Miss Earth Ecuador 2017, was the 1st edition of Miss Earth Ecuador held on August 27, 2017. At the end of the night Lessie Giler from Manabí was crowned by Miss Earth 2016, Katherine Espín.

==Results==

===Placements===

| Placement | Contestant |
|---|---|
| Miss Earth Ecuador 2017 | Manabí – Lessie Giler; |
| Miss Air Ecuador 2017 | Manabí – Daniela García; |
| Miss Water Ecuador 2017 | Azuay – Clara Álvarez; |
| Miss Fire Ecuador 2017 | Guayas – Sofía Freile; |

===Special awards===

| Award | Contestant |
|---|---|
| Miss Photogenic | Manabí – Lessie Giler; |
| Miss Popularity | Guayas – Gabriela Villón; |
| Miss Environment | Guayas – Camila Cedeño; |
| Best Face | Manabí – Lessie Giler; |
| Best Body | Guayas – Sofía Freile; |
| Best Hair | Manabí – Lessie Giler; |
| Best Catwalk | Guayas – Karina Nazareno; |
| Best Smile | Guayas – Sofía Freile; |
| Best Ecologic Costume | Manabí – Lessie Giler; |

==Contestants==
Eleven contestants competed for the title.
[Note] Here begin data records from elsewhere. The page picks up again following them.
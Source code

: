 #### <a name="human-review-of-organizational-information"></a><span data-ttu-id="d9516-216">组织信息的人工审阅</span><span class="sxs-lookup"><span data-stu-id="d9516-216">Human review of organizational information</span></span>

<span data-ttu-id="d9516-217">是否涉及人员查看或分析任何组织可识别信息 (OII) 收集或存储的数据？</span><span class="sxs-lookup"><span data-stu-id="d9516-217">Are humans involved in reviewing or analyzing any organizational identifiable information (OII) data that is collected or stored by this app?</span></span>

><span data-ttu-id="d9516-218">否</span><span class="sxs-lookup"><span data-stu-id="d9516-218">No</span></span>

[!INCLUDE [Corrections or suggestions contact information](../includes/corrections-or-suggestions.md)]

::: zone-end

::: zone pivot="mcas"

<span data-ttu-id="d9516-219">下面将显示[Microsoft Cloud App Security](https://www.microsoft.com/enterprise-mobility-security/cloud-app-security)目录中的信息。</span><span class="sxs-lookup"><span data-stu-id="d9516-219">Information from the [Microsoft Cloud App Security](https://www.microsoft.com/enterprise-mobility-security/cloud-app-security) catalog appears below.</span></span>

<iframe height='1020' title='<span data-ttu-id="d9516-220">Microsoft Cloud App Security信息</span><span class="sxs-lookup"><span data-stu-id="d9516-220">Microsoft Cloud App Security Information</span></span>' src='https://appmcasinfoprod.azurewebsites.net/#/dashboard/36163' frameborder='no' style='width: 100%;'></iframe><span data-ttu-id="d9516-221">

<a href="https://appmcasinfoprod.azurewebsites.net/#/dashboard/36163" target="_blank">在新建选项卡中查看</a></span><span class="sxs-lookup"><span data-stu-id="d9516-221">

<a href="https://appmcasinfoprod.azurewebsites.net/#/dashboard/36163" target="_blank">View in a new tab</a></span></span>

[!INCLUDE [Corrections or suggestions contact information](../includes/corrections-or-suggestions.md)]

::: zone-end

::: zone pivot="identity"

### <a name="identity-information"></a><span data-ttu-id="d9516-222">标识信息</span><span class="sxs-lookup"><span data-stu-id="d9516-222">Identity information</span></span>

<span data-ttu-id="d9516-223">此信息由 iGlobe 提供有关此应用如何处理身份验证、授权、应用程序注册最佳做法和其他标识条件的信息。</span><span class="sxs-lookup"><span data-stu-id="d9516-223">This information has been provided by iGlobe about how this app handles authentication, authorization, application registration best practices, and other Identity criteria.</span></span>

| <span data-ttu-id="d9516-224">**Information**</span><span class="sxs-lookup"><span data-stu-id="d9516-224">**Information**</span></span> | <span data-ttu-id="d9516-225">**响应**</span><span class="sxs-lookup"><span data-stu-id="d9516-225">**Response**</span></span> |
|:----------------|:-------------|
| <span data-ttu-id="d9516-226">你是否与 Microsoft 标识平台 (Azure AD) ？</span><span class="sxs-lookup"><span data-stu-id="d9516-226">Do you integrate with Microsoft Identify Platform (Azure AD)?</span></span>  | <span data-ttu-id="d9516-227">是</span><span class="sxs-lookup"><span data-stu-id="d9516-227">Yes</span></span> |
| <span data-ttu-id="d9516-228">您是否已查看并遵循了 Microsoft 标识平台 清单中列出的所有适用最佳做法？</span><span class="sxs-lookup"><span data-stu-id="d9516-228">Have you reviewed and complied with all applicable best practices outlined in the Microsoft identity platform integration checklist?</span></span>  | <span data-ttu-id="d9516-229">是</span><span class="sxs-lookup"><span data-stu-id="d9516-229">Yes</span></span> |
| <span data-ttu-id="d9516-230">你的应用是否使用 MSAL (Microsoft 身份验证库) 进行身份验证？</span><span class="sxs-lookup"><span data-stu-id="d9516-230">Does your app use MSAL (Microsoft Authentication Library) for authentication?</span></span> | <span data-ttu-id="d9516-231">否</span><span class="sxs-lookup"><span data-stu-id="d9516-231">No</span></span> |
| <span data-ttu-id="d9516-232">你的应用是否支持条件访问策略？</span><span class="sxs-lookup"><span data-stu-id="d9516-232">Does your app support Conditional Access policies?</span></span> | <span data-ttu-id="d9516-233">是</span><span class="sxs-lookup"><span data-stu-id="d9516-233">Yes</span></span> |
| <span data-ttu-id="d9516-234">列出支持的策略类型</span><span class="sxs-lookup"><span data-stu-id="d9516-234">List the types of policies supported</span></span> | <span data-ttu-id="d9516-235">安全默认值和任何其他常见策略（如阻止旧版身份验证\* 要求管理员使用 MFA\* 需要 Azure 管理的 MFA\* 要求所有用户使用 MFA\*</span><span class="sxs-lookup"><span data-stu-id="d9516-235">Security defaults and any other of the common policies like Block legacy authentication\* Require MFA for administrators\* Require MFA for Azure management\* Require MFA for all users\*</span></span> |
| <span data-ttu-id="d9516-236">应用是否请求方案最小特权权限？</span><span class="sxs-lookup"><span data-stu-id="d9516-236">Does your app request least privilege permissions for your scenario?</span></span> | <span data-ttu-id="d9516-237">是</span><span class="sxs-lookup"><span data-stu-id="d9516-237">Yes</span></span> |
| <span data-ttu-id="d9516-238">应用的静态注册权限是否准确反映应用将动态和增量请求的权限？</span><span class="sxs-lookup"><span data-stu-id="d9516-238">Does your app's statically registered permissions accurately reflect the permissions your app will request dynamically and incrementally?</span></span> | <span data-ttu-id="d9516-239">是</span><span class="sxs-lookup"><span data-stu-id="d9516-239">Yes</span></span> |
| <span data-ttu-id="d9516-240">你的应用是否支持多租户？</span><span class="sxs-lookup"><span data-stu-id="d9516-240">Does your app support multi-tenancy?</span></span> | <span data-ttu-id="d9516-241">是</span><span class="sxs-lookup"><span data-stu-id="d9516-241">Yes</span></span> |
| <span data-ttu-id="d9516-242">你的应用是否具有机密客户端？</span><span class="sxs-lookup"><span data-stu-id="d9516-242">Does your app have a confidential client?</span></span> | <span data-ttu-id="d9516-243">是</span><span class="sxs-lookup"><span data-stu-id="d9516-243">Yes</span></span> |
| Province | Contestant | Age | Height | Hometown |
|---|---|---|---|---|
| Azuay | María Clara Álvarez León | 22 | 1.72 m (5 ft 7+1⁄2 in) | Cuenca |
| El Oro | Marissa Gabriela Curipoma Valarezo | 21 | 1.70 m (5 ft 7 in) | Atahualpa |
| Esmeraldas | Wendy Kathya Cotera Quintero | 24 | 1.71 m (5 ft 7+1⁄2 in) | San Lorenzo |
| Guayas | Mazly Michelle Yuqui Silva | 24 | 1.68 m (5 ft 6 in) | Bucay |
| Guayas | Camila Mishelle Cedeño Ortega | 20 | 1.72 m (5 ft 7+1⁄2 in) | Guayaquil |
| Guayas | Sofía Jeanine Freile Cuadros | 22 | 1.74 m (5 ft 8+1⁄2 in) | Guayaquil |
| Guayas | Karina Nazareno Preciado | 24 | 1.71 m (5 ft 7+1⁄2 in) | Guayaquil |
| Guayas | Julia Gabriela Villón Aguilar | 23 | 1.69 m (5 ft 6+1⁄2 in) | Guayaquil |
| Manabí | Daniela Paola García Salazar | 23 | 1.72 m (5 ft 7+1⁄2 in) | Bahía |
| Manabí | Lessie Mishel Giler Sánchez | 19 | 1.68 m (5 ft 6 in) | Portoviejo |
| Santo Domingo | Catherine Pilar Catota Gallo | 26 | 1.70 m (5 ft 7 in) | Santo Domingo |

==Debuts==

- Azuay
- El Oro
- Esmeraldas
- Guayas
- Manabí
- Santo Domingo

==Crossovers==

- Lessie Giler was crowned Miss Teen Ecuador Universo 2015.
- Marissa Curipoma won the title of Reina de Atahualpa 2014. She competed at Reina de El Oro 2015, but she was unplaced.
- Wendy Cotera competed in Reina de San Lorenzo 2015, but she was unplaced.
- Mazly Yuqui competed in Reina de Bucay 2013. Also, Reina de Guayas 2014, but she was unplaced.
- Karina Nazareno competed in Reina de Guayas 2012, but she was unplaced.
- Daniela Garía was Reina de Bahía 2015.